= Beginning of Section =

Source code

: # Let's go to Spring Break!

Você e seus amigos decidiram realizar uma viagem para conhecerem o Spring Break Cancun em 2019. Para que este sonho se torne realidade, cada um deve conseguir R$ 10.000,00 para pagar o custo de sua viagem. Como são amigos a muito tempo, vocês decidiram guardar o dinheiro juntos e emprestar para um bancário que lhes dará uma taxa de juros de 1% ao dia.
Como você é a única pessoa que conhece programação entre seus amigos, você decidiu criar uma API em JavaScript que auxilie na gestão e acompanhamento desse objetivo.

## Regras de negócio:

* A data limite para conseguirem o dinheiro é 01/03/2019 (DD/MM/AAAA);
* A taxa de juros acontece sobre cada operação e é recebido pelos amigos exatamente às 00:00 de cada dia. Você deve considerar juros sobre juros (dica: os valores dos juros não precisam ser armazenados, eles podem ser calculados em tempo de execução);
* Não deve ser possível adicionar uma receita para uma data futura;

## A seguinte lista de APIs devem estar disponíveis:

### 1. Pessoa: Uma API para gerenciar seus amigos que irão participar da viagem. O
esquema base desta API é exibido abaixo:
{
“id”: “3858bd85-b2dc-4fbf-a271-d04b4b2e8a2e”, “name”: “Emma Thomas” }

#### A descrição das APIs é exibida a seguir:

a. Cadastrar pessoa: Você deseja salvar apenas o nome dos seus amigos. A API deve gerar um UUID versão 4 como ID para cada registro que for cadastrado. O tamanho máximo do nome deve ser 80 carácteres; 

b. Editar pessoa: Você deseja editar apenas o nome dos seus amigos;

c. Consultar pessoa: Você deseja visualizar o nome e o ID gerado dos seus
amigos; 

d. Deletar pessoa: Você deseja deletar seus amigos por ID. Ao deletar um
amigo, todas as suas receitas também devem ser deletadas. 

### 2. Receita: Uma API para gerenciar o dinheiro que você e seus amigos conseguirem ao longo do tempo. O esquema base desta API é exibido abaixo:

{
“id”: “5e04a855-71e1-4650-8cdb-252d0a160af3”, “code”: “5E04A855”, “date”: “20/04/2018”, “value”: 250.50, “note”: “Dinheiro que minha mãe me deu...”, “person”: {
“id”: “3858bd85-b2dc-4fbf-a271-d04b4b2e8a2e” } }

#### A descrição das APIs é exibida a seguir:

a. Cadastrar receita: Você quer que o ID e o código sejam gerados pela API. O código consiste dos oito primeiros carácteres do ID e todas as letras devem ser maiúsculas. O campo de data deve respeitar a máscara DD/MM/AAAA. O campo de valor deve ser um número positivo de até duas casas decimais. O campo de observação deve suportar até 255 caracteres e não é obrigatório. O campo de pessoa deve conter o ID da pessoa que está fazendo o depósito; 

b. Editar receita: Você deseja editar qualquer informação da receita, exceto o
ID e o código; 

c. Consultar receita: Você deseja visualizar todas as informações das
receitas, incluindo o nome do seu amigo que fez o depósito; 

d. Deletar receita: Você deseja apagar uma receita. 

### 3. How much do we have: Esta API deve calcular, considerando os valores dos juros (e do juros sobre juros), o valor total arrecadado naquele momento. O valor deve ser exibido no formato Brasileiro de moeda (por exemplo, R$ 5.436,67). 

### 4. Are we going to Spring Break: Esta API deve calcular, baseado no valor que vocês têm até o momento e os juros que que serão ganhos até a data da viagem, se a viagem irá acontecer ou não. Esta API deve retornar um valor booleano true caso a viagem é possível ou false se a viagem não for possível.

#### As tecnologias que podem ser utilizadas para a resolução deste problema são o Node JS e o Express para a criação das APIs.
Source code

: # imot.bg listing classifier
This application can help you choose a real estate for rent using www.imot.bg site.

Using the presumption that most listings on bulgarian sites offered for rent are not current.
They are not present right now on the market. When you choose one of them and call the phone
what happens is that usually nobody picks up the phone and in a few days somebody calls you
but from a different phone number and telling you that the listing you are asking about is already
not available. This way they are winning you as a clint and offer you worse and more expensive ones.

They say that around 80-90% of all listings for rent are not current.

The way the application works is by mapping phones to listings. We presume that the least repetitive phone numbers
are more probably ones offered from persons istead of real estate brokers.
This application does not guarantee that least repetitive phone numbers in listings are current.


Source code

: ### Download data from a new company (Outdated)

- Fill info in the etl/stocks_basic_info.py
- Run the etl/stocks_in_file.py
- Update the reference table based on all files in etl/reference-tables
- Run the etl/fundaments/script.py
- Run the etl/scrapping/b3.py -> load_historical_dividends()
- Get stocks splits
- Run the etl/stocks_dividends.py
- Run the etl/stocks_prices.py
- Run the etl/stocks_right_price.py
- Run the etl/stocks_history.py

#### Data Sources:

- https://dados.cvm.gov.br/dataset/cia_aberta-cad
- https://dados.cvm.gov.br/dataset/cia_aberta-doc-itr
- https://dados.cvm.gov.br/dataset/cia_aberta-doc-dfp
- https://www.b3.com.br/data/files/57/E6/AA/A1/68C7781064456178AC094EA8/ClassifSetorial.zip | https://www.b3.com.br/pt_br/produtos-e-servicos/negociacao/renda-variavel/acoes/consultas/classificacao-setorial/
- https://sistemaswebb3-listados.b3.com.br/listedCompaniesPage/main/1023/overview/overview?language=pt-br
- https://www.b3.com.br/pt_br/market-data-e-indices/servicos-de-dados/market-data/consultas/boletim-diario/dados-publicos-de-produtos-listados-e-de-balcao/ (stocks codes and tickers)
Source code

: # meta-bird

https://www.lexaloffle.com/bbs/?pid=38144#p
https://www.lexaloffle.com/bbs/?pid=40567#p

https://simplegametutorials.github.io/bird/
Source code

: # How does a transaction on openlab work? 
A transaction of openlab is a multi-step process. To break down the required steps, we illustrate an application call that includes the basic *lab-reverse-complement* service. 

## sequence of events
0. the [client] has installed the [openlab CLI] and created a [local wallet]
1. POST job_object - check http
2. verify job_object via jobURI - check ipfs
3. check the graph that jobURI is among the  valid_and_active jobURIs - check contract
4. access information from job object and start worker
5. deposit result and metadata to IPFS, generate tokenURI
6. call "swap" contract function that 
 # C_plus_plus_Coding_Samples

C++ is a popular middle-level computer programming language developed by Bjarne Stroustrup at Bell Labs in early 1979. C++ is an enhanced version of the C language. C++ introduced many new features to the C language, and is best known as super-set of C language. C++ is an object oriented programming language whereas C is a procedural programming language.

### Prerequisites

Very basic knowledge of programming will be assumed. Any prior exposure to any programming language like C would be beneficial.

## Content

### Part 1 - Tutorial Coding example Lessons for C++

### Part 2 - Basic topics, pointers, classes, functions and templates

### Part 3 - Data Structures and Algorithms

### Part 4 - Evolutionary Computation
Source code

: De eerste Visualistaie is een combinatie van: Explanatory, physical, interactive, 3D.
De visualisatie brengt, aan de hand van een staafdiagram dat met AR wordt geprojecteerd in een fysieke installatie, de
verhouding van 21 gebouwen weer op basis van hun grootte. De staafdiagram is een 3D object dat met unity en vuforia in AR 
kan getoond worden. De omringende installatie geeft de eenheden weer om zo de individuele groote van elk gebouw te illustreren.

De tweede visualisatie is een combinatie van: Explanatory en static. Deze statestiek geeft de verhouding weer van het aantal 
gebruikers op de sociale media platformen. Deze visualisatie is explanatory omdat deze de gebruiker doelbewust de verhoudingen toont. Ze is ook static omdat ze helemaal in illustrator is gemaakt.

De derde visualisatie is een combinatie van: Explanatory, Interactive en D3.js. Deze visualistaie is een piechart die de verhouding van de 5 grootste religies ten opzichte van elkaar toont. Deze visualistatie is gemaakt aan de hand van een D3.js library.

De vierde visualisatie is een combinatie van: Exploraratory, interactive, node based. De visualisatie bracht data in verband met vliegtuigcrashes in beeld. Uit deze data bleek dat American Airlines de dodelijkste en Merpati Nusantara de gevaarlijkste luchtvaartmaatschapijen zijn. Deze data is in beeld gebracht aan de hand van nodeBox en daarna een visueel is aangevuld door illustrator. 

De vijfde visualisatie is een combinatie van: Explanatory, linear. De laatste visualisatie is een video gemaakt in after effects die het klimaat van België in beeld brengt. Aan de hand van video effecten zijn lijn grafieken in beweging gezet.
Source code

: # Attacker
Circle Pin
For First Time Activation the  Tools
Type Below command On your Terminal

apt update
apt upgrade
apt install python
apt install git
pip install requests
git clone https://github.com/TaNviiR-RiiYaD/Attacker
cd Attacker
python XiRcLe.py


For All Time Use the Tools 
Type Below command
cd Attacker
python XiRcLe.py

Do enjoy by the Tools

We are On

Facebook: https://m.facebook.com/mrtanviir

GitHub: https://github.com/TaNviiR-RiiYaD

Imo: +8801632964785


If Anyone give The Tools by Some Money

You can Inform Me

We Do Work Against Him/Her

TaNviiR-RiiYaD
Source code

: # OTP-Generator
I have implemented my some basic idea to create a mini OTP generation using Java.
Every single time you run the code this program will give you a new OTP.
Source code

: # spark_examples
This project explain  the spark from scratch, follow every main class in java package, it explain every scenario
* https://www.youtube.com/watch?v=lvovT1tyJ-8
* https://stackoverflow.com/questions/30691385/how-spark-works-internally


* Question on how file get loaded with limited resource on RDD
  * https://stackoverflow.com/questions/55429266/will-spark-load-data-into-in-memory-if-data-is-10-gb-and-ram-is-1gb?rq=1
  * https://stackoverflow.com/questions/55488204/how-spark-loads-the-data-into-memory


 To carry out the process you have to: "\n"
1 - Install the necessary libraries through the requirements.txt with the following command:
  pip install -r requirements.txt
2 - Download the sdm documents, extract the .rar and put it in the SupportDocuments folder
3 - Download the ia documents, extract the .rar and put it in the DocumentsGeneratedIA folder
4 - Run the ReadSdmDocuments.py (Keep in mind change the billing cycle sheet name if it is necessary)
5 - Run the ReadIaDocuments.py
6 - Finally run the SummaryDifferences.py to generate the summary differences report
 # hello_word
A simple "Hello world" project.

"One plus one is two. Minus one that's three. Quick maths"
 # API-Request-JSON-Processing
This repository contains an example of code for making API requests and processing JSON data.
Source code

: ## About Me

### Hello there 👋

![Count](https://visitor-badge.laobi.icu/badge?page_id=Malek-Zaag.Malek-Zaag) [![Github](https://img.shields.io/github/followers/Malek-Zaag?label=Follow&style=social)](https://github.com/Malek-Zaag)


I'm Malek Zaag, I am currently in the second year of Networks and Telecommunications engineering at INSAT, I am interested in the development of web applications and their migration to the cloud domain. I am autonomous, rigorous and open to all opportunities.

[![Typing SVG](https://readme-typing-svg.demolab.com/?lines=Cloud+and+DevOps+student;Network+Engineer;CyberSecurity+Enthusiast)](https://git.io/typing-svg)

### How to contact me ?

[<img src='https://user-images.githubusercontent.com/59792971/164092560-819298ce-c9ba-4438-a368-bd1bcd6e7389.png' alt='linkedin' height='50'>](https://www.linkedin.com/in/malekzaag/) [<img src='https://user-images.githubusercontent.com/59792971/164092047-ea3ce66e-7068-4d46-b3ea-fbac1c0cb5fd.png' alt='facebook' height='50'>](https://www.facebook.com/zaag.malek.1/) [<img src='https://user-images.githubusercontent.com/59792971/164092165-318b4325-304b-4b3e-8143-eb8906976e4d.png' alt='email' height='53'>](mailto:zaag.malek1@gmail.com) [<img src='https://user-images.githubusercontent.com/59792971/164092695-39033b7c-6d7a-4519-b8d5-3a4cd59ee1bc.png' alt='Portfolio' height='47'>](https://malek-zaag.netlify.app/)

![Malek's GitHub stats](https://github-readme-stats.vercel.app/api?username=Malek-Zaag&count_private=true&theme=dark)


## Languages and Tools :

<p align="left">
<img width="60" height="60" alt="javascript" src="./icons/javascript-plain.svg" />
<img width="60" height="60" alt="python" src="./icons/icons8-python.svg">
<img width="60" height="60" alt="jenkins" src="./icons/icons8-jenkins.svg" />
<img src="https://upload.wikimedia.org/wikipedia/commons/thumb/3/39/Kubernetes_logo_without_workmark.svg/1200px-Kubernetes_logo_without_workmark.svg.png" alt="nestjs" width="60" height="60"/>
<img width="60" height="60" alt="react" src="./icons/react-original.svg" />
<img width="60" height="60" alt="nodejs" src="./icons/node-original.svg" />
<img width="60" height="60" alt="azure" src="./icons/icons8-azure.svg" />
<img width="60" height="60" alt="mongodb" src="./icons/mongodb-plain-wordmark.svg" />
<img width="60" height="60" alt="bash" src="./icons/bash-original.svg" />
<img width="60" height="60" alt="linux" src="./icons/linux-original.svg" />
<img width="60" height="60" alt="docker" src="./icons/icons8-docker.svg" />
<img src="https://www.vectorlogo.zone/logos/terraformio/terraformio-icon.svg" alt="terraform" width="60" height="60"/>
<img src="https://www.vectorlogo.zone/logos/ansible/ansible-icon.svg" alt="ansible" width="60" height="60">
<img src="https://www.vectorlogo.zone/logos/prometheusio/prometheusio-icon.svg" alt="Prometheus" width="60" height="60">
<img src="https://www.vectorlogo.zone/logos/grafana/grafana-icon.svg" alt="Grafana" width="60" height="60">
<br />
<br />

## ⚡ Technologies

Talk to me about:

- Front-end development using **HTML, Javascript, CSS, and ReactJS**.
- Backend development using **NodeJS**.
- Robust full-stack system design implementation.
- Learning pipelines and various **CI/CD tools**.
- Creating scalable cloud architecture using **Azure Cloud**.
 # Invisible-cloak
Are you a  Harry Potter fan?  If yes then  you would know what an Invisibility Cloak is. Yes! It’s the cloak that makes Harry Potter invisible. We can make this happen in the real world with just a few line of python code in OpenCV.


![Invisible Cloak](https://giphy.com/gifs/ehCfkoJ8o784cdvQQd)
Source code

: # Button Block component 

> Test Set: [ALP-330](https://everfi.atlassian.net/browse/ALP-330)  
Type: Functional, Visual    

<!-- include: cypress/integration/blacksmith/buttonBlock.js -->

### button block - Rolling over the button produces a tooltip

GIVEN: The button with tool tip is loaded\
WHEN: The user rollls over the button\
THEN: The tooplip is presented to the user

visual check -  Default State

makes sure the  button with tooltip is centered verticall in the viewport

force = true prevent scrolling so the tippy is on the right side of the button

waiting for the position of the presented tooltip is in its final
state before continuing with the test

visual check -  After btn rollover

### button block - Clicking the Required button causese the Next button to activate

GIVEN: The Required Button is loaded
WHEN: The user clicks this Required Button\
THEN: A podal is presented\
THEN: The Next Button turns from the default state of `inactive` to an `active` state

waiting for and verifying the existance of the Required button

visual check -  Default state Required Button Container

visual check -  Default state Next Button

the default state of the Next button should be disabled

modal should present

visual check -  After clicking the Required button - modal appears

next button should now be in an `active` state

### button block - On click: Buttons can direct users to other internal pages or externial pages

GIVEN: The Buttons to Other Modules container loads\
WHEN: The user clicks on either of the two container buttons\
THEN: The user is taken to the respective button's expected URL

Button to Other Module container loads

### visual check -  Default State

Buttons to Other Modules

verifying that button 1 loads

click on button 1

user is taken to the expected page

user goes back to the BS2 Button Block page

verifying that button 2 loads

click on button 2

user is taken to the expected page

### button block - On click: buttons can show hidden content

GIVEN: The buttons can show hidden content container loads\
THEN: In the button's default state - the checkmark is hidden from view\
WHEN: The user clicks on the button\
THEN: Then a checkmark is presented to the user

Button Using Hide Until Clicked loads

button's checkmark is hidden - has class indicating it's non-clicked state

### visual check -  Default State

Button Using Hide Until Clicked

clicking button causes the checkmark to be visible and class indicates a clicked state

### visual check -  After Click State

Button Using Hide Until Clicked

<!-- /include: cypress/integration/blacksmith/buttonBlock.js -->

= End of Section =

As listed above, the lines from the line with "not available. This" to the line with "are more probably" are to be echoed exactly, with both ends included and nothing added.

not available. This way they are winning you as a clint and offer you worse and more expensive ones.

They say that around 80-90% of all listings for rent are not current.

The way the application works is by mapping phones to listings. We presume that the least repetitive phone numbers
are more probably ones offered from persons istead of real estate brokers.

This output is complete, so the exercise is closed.